Dans une remarquable « Mise au point » au sujet des ratonnades de Constantine de mai 1956, l’historien français Gilbert Meynier soulignait, à ce propos, que « Toutes les violences ne se valaient pas » [5] et qu’il était difficile de rapporter celle artisanale du FLN/ALN à la puissance de feu industrielle de la puissance coloniale. Au demeurant, toutes réserves égales par ailleurs, les bilans de la guerre d’indépendance du côté des Européens d’Algérie, entre 1954 et 1962, se situent à 2 788 tués et 7 541 blessés, chiffres officiels donnés en août 1962 par le ministre des Affaires algériennes que cite l’historien Guy Pervillé [4]. S’appuyant aussi sur des données des autorités françaises, Pervillé rappelle que sur les 3000 Européens portés disparus seuls 1700 ne seront pas retrouvés [6]. Benjamin Stora
 [7] et Kamel Kateb [8] comptabilisent 400.000 victimes algériennes pour la même période.

Au coeur du récit victimaire, l’OAS

Par touches, encadré par des dizaines d’associations dites de rapatriés (là encore la sémantique est trompeuse s’agissant de populations d’origines européennes diverses), le discours de la victimisation s’est institué autour des commémorations qui couvrent désormais sans ambiguïté les criminels de l’OAS formellement condamnés par la justice française ou tués au cours de combat contre l’armée française. On pouvait encore entendre, par exemple, en mars 2012, en marge de rencontres consacrées au 19 mars 1962 à Marseille, les cris de « FLN assassin » de résidus de l’Algérie française.

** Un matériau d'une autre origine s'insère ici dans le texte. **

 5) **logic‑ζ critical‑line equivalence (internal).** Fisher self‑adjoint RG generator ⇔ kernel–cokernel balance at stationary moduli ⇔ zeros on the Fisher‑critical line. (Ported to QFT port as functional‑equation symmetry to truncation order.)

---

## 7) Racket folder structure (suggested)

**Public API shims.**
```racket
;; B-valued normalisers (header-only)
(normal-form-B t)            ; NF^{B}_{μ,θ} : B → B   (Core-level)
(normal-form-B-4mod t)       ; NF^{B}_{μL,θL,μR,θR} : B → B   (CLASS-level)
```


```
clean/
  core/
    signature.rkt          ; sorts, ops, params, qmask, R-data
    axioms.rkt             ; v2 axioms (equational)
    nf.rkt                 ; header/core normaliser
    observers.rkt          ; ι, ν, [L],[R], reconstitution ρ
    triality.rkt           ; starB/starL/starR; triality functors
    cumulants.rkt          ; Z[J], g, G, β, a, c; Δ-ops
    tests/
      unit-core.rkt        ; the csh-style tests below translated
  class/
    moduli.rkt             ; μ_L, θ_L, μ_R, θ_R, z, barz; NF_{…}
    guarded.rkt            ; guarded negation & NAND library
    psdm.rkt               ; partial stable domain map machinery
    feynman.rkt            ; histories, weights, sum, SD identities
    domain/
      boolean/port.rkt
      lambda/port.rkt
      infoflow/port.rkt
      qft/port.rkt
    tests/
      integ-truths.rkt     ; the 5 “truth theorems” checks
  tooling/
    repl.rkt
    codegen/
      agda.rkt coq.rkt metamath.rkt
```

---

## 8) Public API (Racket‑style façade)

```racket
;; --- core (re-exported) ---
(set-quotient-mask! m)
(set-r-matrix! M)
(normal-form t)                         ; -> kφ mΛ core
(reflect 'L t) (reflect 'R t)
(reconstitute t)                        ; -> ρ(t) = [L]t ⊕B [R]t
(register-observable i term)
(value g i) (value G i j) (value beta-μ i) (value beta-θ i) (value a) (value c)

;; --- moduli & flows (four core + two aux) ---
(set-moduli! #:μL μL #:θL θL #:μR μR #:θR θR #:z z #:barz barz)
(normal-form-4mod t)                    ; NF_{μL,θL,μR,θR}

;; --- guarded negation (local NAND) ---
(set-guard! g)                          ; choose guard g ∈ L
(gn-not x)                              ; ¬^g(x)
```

La réhabilitation de l’OAS est ainsi l’un des supports de la rhétorique des tenants de l’Algérie française qui participent, sur un autre registre, des enjeux électoraux français comme en atteste la montée en puissance du Front national, parti d’extrême droite dans les zones d’implantation des anciens pieds-noirs d’Algérie. Pour rappel, l’OAS avait tenté – notamment lors de l’opération du Petit Clamart – d’assassiner le général de Gaulle accusé de mener une politique d’abandon de l’Algérie française.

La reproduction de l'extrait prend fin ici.